According to Commerzbank’s Carsten Fritsch, platinum has hit an 11-year peak, prompting caution due to ETF withdrawals

    by VT Markets
    /
    Jun 20, 2025

    Platinum prices have recently surged, reaching a near 11-year high at $1,350 per troy ounce, before slipping back below $1,300. The price difference between platinum and gold narrowed to less than $2,050 per troy ounce, the lowest in three months.

    Recent trading activity shows warning signs that the price increase may be stalling. Bloomberg-tracked Platinum ETFs have experienced considerable outflows, with holdings dropping by almost 190,000 ounces in a week, nearly negating inflows since the year’s start.

    ETF holders appear to be capitalising on the elevated prices by selling their positions. The author of this analysis provides market data and insights for informational and research purposes only and advises thorough research before any investment decision.

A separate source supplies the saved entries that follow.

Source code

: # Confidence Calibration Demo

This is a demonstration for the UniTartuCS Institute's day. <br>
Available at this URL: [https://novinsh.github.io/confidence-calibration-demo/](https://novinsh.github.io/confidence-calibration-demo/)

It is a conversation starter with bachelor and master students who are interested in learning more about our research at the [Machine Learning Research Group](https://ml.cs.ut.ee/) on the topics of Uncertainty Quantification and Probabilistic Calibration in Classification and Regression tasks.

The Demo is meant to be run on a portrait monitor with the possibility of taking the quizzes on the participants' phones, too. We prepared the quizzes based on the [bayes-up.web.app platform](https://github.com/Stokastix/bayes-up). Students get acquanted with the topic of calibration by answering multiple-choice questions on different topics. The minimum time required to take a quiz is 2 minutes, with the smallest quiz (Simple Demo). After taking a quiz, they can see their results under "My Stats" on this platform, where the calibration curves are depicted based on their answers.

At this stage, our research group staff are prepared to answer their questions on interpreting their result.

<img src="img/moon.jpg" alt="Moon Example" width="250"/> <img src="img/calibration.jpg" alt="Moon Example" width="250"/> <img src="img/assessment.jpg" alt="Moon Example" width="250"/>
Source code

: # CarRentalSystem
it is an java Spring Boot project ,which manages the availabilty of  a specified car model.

    That recent run-up in platinum was fast and sharp—perhaps too sharp for its own good. Prices briefly touched a high we hadn’t seen since mid-2013, just shy of $1,350 per troy ounce, but very quickly retreated under $1,300. While that level still represents a substantial gain in a short span, the speed of the reversal suggests the move lacked longer-term support from demand fundamentals or sustained buying pressure. The narrowing gap between platinum and gold, now less than $2,050 per ounce, also hints that the jump may have been overdone relative to broader market dynamics. Historically, this spread serves as a rough proxy for relative value across the precious metals complex; in this context, it’s worth noting that this spread is now the tightest it has been in three months.

    The outflow from exchange-traded funds is particularly telling. In just a week, around 190,000 ounces were offloaded. Considering those redemptions nearly erase all the inflows we’d seen since January, the message from ETF holders seems consistent: they’ve seen what they were looking for in the rally—and they’re heading for the exit. This isn’t necessarily about abandoning belief in platinum’s longer-term potential. It’s about locking in gains after a fast move and stepping aside while the dust settles.

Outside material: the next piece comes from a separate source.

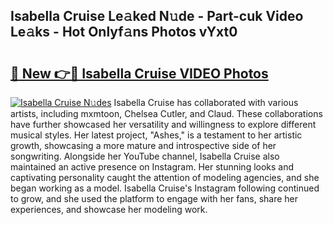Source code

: ## Isabella Cruise Le𝚊ked N𝚞de - Part-cuk Video Le𝚊ks - Hot Onlyf𝚊ns Photos vYxt0

# <h2><a href="http://ab2121.deff.icu/?id=Isabella+Cruise">🔗 New 👉🔴 Isabella Cruise VIDEO Photos</a></h2>

[![Isabella Cruise N𝚞des](https://i.imgur.com/rIISA9y.gif)](http://ab2121.deff.icu/?id=Isabella+Cruise)
Isabella Cruise has collaborated with various artists, including mxmtoon, Chelsea Cutler, and Claud. These collaborations have further showcased her versatility and willingness to explore different musical styles. Her latest project, "Ashes," is a testament to her artistic growth, showcasing a more mature and introspective side of her songwriting. Alongside her YouTube channel, Isabella Cruise also maintained an active presence on Instagram. Her stunning looks and captivating personality caught the attention of modeling agencies, and she began working as a model. Isabella Cruise's Instagram following continued to grow, and she used the platform to engage with her fans, share her experiences, and showcase her modeling work.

    The fact that such considerable selling occurred while prices remained elevated suggests there’s limited conviction behind the recent spike. This is reinforced by the pattern of trading we’ve observed: momentum pushed the price higher, not sustained buying interest across industry or investment channels. We’ve noticed volumes thinning slightly on the upswing too, which isn’t what you’d want to see if this were the beginning of a larger push upward. That type of behaviour—rapid increase followed by light volume and fresh selling—normally leads to volatility as we try to settle on a new level where both buyers and sellers are more comfortable.

    In this environment, we shouldn’t be overly aggressive. Instead, consider taking a more reactive stance. Wait for further confirmation before assuming this correction is over. Should we see prices rebounding again but failing to take out the recent high, that would strengthen the case that the top is in for now. And if ETF redemptions continue this week, particularly as prices hover in the $1,280–$1,300 band, that might serve as another nudge to the downside.

    Let’s also not overlook the broader macro backdrop. Key inflation data and central bank signals are still making waves across commodities markets. If US or European inflation expectations shift meaningfully, especially impacting the dollar or real yields, near-term direction in platinum could be heavily influenced.

    We’re watching closely for open interest changes in options markets tied to platinum. If derivative premiums start climbing without a matching move in spot prices, it may indicate hedging rather than fresh directional positioning. That’s often when price tends to drift or correct as traders reduce exposure instead of building on it.

    Rather than chasing price here—and considering the aggressive exiting by ETF participants—it makes more sense to maintain a balanced stance, monitor positioning, and see whether the $1,250–$1,280 zone holds as a floor. There may be opportunities setting up, but current signals don’t yet favour leaning heavily one way or the other.